Everything below from the line with "resuelve cada modelo?" to the last line, both included, is to be written out exactly, with nothing added.
**** RECORDS TO PROCESS ****
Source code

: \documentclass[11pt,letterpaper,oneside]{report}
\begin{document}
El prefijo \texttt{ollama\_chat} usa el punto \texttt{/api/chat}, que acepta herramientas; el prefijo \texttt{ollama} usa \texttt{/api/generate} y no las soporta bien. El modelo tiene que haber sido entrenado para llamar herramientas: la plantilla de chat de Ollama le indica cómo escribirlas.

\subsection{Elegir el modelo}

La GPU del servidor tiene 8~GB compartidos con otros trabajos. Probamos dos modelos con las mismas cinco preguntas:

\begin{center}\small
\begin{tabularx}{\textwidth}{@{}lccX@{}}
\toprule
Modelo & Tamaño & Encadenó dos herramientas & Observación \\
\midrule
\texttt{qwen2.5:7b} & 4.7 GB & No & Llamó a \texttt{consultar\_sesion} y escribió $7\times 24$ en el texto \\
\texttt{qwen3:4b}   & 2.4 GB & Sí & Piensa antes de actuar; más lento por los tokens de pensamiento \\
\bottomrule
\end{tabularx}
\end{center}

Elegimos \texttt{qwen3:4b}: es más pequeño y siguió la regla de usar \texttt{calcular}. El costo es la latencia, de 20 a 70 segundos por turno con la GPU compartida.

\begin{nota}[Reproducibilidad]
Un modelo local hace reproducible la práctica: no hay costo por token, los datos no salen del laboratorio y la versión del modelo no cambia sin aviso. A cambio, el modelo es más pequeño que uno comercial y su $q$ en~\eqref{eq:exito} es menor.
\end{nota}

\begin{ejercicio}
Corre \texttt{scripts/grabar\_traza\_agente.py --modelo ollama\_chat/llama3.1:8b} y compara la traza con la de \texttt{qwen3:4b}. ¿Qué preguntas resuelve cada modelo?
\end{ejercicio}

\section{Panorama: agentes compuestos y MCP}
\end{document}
****
OUTPUT BELOW:
Corre \texttt{scripts/grabar\_traza\_agente.py --modelo ollama\_chat/llama3.1:8b} y compara la traza con la de \texttt{qwen3:4b}. ¿Qué preguntas resuelve cada modelo?
\end{ejercicio}

\section{Panorama: agentes compuestos y MCP}
\end{document}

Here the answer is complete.